Input for this task:
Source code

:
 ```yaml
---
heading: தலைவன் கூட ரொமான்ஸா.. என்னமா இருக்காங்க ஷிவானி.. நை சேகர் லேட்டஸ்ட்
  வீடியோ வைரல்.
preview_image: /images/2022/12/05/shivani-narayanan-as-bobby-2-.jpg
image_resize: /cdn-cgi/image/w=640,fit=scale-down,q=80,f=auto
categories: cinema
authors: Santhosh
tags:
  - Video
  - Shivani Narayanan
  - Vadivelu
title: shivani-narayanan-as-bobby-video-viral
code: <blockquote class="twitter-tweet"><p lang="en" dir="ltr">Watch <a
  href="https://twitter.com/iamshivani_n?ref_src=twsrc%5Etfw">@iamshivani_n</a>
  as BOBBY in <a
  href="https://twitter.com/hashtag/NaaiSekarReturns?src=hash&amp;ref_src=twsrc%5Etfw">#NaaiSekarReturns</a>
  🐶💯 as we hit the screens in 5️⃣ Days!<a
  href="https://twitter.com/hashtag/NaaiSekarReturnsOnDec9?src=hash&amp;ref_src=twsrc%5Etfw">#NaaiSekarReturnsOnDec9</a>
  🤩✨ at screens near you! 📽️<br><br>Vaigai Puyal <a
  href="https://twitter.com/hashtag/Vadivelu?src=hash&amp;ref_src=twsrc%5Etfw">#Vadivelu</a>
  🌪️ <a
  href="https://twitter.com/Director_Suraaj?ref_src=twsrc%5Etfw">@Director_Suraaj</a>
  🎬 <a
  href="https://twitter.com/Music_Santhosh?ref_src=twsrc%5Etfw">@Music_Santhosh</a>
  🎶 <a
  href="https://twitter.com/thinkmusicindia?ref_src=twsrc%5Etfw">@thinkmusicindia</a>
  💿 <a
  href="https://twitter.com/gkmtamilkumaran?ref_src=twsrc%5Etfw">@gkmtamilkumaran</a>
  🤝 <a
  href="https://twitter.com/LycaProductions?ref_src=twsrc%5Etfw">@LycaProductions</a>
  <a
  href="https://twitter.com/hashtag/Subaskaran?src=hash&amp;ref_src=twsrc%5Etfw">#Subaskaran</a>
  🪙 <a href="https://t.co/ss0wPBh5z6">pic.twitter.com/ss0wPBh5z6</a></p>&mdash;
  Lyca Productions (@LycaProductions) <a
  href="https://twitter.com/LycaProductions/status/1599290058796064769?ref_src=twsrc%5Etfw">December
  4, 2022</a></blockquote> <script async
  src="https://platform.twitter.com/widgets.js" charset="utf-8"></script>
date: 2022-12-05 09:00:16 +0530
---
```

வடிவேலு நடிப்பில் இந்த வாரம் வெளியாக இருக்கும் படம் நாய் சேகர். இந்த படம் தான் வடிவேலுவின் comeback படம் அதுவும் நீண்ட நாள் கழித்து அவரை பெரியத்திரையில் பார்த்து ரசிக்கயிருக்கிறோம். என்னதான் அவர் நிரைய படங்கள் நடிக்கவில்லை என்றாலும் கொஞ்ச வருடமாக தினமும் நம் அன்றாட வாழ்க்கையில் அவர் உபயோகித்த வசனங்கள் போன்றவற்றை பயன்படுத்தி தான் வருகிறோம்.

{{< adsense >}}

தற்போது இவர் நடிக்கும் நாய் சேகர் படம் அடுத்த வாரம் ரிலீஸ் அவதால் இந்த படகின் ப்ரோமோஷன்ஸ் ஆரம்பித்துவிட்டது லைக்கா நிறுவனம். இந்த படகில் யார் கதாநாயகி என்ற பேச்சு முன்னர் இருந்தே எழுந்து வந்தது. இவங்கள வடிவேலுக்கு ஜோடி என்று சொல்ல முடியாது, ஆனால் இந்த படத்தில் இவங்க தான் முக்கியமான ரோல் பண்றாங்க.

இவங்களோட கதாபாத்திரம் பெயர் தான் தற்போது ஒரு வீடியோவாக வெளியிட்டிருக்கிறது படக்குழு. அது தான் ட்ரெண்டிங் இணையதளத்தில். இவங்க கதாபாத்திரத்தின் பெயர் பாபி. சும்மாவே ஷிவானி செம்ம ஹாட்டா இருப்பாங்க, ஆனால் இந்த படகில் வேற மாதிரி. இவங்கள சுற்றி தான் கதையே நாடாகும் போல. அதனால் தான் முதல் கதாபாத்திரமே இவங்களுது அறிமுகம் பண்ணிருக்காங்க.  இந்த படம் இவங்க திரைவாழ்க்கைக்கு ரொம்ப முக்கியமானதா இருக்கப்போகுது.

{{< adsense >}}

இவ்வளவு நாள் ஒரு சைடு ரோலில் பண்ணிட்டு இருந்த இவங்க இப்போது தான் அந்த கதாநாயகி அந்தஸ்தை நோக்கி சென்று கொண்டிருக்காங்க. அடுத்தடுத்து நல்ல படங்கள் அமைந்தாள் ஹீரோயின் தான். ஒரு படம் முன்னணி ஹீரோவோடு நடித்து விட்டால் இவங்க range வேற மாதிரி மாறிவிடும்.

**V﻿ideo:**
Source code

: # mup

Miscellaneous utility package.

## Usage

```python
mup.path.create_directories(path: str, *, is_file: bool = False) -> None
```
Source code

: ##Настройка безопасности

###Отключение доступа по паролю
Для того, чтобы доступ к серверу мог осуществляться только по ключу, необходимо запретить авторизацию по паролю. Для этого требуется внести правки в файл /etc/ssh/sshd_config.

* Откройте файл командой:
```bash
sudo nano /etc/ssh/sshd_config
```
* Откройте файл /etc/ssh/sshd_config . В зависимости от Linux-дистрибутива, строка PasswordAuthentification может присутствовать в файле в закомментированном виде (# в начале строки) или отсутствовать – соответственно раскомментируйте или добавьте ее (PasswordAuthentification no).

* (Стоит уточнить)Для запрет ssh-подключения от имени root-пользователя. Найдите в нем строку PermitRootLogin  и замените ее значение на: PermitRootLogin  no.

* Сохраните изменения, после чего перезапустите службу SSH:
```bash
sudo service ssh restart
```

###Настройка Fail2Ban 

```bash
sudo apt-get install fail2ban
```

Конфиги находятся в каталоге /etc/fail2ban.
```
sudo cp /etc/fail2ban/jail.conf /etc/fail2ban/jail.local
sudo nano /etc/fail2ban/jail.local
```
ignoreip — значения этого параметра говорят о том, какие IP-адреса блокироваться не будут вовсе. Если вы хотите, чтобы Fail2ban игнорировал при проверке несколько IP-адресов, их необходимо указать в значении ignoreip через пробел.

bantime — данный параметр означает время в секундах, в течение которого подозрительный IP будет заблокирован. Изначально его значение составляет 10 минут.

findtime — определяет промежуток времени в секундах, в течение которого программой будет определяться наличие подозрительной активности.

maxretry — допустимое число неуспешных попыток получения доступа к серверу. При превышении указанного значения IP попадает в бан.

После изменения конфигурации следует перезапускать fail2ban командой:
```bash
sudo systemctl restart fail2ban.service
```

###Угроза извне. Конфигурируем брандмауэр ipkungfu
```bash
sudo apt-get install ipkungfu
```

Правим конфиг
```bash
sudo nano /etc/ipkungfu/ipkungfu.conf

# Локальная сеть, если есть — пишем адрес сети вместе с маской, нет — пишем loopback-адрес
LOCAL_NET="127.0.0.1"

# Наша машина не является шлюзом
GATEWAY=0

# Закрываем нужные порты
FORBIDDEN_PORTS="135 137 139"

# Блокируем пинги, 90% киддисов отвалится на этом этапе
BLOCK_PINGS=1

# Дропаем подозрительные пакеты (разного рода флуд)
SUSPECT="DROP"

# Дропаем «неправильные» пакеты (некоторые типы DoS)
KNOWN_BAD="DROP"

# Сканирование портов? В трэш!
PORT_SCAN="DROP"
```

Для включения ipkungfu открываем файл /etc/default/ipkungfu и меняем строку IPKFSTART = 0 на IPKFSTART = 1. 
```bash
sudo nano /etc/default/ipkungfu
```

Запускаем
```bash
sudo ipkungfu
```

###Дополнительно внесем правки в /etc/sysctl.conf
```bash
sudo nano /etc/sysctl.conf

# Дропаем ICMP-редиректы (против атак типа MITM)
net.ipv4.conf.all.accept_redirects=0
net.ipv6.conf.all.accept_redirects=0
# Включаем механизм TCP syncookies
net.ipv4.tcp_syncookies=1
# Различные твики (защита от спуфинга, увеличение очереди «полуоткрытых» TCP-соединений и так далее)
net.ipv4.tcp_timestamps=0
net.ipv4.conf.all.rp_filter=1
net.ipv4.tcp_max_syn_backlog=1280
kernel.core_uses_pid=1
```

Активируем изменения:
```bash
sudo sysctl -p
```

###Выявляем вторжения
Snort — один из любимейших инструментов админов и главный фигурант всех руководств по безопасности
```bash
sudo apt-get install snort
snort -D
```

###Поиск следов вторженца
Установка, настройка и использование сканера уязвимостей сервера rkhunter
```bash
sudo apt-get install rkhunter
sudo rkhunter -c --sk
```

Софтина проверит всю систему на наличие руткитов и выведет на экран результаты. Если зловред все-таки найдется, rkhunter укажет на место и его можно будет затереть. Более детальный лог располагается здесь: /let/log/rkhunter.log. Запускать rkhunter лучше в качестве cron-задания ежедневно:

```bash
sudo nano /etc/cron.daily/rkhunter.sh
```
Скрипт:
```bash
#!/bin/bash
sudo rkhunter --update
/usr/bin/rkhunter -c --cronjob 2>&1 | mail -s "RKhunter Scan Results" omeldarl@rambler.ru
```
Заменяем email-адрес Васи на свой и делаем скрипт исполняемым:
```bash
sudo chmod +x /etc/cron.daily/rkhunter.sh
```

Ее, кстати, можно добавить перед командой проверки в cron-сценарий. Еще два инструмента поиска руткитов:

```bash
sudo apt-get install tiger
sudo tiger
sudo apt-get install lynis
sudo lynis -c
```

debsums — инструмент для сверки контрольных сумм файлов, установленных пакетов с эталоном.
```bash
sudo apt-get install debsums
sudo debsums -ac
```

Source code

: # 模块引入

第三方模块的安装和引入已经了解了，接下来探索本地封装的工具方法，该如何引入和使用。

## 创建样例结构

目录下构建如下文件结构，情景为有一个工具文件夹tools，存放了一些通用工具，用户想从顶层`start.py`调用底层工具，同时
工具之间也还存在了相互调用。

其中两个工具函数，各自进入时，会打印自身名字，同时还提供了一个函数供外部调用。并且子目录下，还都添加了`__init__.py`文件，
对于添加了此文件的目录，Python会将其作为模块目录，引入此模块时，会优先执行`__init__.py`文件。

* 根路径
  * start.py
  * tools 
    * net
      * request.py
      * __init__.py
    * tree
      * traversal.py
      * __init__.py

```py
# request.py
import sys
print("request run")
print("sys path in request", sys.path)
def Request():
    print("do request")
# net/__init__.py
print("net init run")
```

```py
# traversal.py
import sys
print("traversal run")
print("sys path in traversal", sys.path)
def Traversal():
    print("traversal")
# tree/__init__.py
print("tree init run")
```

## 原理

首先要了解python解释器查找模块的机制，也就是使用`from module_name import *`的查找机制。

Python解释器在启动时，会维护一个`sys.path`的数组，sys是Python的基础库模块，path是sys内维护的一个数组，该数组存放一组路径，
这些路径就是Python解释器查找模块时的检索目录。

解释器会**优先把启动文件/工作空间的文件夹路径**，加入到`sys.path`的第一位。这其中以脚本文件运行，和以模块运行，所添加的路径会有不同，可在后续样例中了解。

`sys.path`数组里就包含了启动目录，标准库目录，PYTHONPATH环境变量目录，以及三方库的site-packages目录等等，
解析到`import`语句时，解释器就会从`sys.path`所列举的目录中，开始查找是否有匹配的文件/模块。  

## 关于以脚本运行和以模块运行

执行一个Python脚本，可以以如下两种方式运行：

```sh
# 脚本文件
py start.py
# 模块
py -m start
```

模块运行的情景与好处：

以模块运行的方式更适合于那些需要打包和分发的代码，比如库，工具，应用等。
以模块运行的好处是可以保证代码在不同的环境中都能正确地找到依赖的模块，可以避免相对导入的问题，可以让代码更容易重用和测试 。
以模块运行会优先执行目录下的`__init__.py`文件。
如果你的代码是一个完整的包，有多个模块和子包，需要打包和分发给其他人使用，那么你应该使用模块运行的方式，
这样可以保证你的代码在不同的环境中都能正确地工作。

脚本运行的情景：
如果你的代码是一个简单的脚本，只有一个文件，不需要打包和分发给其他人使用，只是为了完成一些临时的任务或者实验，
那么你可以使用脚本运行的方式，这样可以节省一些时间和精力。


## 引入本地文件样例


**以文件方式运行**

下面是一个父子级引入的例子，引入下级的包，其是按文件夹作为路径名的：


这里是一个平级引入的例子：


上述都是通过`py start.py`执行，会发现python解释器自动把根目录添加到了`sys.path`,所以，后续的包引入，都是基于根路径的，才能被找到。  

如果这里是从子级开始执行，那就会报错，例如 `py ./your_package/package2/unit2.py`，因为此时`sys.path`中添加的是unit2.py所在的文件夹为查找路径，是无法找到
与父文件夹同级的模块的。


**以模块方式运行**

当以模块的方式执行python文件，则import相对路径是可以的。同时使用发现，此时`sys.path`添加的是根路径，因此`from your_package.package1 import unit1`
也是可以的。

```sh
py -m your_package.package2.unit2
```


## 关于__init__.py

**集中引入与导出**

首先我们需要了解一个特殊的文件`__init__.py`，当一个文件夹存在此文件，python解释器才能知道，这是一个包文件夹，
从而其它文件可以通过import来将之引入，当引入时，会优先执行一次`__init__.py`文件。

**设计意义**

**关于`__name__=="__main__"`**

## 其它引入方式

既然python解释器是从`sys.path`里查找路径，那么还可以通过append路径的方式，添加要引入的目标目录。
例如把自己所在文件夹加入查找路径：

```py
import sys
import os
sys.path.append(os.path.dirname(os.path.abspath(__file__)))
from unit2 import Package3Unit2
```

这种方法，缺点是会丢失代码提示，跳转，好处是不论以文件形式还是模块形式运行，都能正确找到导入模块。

Exercise brief:
Show me each line of the listing above with "lynis" in it.

Answer for this exercise:
sudo apt-get install lynis
sudo lynis -c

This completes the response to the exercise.